4、将转换后的mask移动到cv2_mask文件夹下

将上面的文件夹内的文件夹命名为移动到labelme_json文件夹内
如下是第二种Labelme批量转换2方法
cv2_mask存放特定物体对应特定颜色的8位彩色label.png图片,运行 label_png_move.py代码

'''
Author: your name
Date: 2021-08-04 18:22:00
LastEditTime: 2021-08-18 17:39:19
LastEditors: Please set LastEditors
Description: In User Settings Edit
FilePath: \Images\data_prepross\move_labelpng.py
'''
import os
import shutil
import sys
import re
spath=r'D:\Pythonbase\Mask_RCNN\samples\changfang\train_data\labelme_json'
tpath=r'D:\Pythonbase\Mask_RCNN\samples\changfang\train_data\cv2_mask'
sfolder=os.listdir(spath)
i=1
for tempfolder in sfolder:
    temppath=os.path.join(spath,tempfolder)
    flist=os.listdir(temppath)
    if not 'label.png' in flist:
        print('not find label.png in {}'.format(temppath))
        continue
    # 开始复制文件,注意这里不改变名字
    # step 1 创建新的文件夹
    shutil.copy(os.path.join(temppath,'label.png'),os.path.join(tpath,'{}.png'.format(tempfolder.replace("_json",""))))

结果如下
在这里插入图片描述

3、数据增强操作

3.1、等比率缩放

项目中要使用实例分割网络将图片中的目标分割出来,但是原图普遍非常大,大部分是 (5000pixels * 6000pixels) 这样的规格,如果直接传到网络中进行训练,计算量会非常大。

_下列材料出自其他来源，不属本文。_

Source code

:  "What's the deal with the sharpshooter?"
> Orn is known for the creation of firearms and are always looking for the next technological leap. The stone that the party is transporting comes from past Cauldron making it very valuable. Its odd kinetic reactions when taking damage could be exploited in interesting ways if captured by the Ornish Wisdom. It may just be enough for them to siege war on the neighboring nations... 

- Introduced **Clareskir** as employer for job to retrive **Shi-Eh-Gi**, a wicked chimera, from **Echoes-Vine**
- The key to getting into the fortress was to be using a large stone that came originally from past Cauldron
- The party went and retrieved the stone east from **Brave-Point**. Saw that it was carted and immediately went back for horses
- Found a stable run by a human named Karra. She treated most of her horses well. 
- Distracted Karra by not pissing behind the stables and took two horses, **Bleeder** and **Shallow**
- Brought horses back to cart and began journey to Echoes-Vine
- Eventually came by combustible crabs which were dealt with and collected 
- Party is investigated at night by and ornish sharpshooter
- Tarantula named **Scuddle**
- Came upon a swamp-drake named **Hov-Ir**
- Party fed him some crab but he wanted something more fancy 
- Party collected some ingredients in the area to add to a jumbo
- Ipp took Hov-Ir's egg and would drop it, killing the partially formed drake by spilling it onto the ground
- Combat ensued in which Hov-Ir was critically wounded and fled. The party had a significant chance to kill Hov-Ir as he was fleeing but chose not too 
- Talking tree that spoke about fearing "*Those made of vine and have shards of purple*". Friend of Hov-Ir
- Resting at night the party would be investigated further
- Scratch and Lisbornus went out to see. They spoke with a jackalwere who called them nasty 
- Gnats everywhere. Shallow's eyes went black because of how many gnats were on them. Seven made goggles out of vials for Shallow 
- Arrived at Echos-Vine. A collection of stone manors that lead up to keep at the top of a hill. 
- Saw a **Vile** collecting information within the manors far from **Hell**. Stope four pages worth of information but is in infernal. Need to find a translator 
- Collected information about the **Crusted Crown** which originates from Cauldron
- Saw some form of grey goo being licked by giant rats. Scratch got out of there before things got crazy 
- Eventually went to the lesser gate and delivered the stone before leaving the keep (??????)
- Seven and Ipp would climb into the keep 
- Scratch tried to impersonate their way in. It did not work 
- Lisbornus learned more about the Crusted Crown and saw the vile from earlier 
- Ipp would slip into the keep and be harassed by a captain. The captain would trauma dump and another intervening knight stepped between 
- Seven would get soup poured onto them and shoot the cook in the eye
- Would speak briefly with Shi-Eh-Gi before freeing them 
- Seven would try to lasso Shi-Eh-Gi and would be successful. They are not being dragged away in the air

所以考虑先离线resize好了之后作为数据集再训练网络,而不是在输入网络之间才resize(这样会很浪费时间)

import cv2
import os
import glob
import json
import collections
import numpy as np
from labelme import utils


if __name__ == "__main__":
    src_dir = './srcDir'
    dst_dir = './dstDir'
    
    if not os.path.exists(dst_dir):
        os.makedirs(dst_dir)
    # 先收集一下文件夹中图片的格式列表,例如 ['.jpg', '.JPG']
    exts = dict()
    filesnames = os.listdir(src_dir)
    for filename in filesnames:
        name, ext = filename.split('.')
        if ext != 'json':
            if exts.__contains__(ext):
                exts[ext] += 1
            else:
                exts[ext] = 1

    anno = collections.OrderedDict()  # 这个可以保证保存的字典顺序和读取出来的是一样的,直接使用dict()的话顺序会很乱(小细节哦)
    for key in exts.keys():
        for img_file in glob.glob(os.path.join(src_dir, '*.' + key)):
            file_name = os.path.basename(img_file)
            print(f"Processing {file_name}")
            img = cv2.imread(img_file)
            (h, w, c) = img.shape   # 统计了一下,所有图片的宽度里面,1344是占比较多的宽度中最小的那个,因此
                                    # 都等比例地将宽resize为1344(这里可以自己修改)
            w_new = 1344
            h_new = int(h / w * w_new)  # 高度等比例缩放
            ratio = w_new / w  # 标注文件里的坐标乘以这个比例便可以得到新的坐标值
            img_resize = cv2.resize(img, (w_new, h_new))  # resize中的目标尺寸参数为(width, height)
            cv2.imwrite(os.path.join(dst_dir, file_name), img_resize)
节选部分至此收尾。